My inability to form social connection with other people is apparently noticeable. When I was in primary school, my report card always referred me as "gifted in the arts, impressive linguistic ability, but disturbingly quiet in class."
I don't see the need to talk to people if there is nothing to talk about. When there is something important and urgent that I need to say, then I'll say it. Why does everyone expect me to be a chatterbox? No one understands my thoughts and perceptions of the world anyway, so why should I talk to you if you won't understand me? Go get a parrot and leave me alone.

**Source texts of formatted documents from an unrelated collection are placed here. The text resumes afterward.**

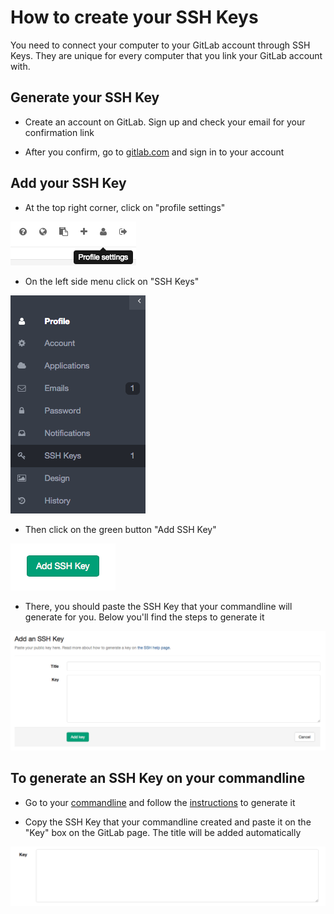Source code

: # How to create your SSH Keys

You need to connect your computer to your GitLab account through SSH Keys. They are unique for every computer that you link your GitLab account with.

## Generate your SSH Key

* Create an account on GitLab. Sign up and check your email for your confirmation link

* After you confirm, go to [gitlab.com](https://about.gitlab.com/) and sign in to your account

## Add your SSH Key

* At the top right corner, click on "profile settings"

![profile settings](basicsimages/profile_settings.png)

* On the left side menu click on "SSH Keys"

![SSH Keys](basicsimages/shh_keys.png)

* Then click on the green button "Add SSH Key"

![Add SSH Key](basicsimages/add_sshkey.png)

* There, you should paste the SSH Key that your commandline will generate for you. Below you'll find the steps to generate it

![Paste SSH Key](basicsimages/paste_sshkey.png)

## To generate an SSH Key on your commandline

* Go to your [commandline](start_using_git.md) and follow the [instructions](https://gitlab.com/help/ssh/README) to generate it 

* Copy the SSH Key that your commandline created and paste it on the "Key" box on the GitLab page. The title will be added automatically

![Paste SSH Key](basicsimages/key.png)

I have a confession - I can't see the world in its three-dimensional form. I have suspected long ago that my short attention span (I can concentrate on something only for 10 minutes) might be related to the way I view the world. Everything I see is in two dimensions, which may explain why I cannot draw still-life and potraits properly. Every drawing of mine that you see in this blog are how I actually see the world. People, animals and plants look flat to me. When I talk to you I will feel the need to withdraw from you, because I have seen you completely. We can be friends... but it will never last long.

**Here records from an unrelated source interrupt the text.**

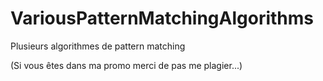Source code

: # VariousPatternMatchingAlgorithms

Plusieurs algorithmes de pattern matching

(Si vous êtes dans ma promo merci de pas me plagier...)
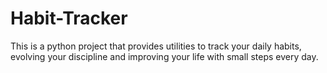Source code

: # Habit-Tracker
This is a python project that provides utilities to track your daily habits, evolving your discipline and improving your life with small steps every day.
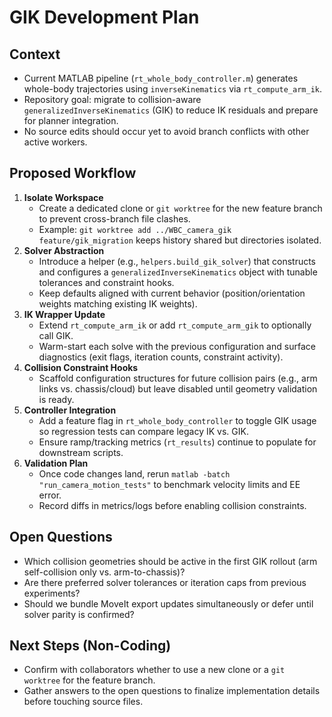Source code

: # GIK Development Plan

## Context
- Current MATLAB pipeline (`rt_whole_body_controller.m`) generates whole-body trajectories using `inverseKinematics` via `rt_compute_arm_ik`.
- Repository goal: migrate to collision-aware `generalizedInverseKinematics` (GIK) to reduce IK residuals and prepare for planner integration.
- No source edits should occur yet to avoid branch conflicts with other active workers.

## Proposed Workflow
1. **Isolate Workspace**
   - Create a dedicated clone or `git worktree` for the new feature branch to prevent cross-branch file clashes.
   - Example: `git worktree add ../WBC_camera_gik feature/gik_migration` keeps history shared but directories isolated.
2. **Solver Abstraction**
   - Introduce a helper (e.g., `helpers.build_gik_solver`) that constructs and configures a `generalizedInverseKinematics` object with tunable tolerances and constraint hooks.
   - Keep defaults aligned with current behavior (position/orientation weights matching existing IK weights).
3. **IK Wrapper Update**
   - Extend `rt_compute_arm_ik` or add `rt_compute_arm_gik` to optionally call GIK.
   - Warm-start each solve with the previous configuration and surface diagnostics (exit flags, iteration counts, constraint activity).
4. **Collision Constraint Hooks**
   - Scaffold configuration structures for future collision pairs (e.g., arm links vs. chassis/cloud) but leave disabled until geometry validation is ready.
5. **Controller Integration**
   - Add a feature flag in `rt_whole_body_controller` to toggle GIK usage so regression tests can compare legacy IK vs. GIK.
   - Ensure ramp/tracking metrics (`rt_results`) continue to populate for downstream scripts.
6. **Validation Plan**
   - Once code changes land, rerun `matlab -batch "run_camera_motion_tests"` to benchmark velocity limits and EE error.
   - Record diffs in metrics/logs before enabling collision constraints.

## Open Questions
- Which collision geometries should be active in the first GIK rollout (arm self-collision only vs. arm-to-chassis)?
- Are there preferred solver tolerances or iteration caps from previous experiments?
- Should we bundle MoveIt export updates simultaneously or defer until solver parity is confirmed?

## Next Steps (Non-Coding)
- Confirm with collaborators whether to use a new clone or a `git worktree` for the feature branch.
- Gather answers to the open questions to finalize implementation details before touching source files.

Amel is destined to born, live and die alone. My twin did not survive when I came into this world - he (or was it a she?) was not even complete in form. Just a mass of deformed flesh. Mama told me that I must have stolen my twin's soul inside her womb. It reminds me of a story about Esau and Jacob in Grandpa Koh's Bible that I read out of curiosity:
And the children struggled together within her; and she said, If it be so, why am I thus? And she went to enquire of the Lord. And the Lord said unto her, Two nations are in thy womb, and two manner of people shall be separated from thy bowels; and the one people shall be stronger than the other people; and the elder shall serve the younger.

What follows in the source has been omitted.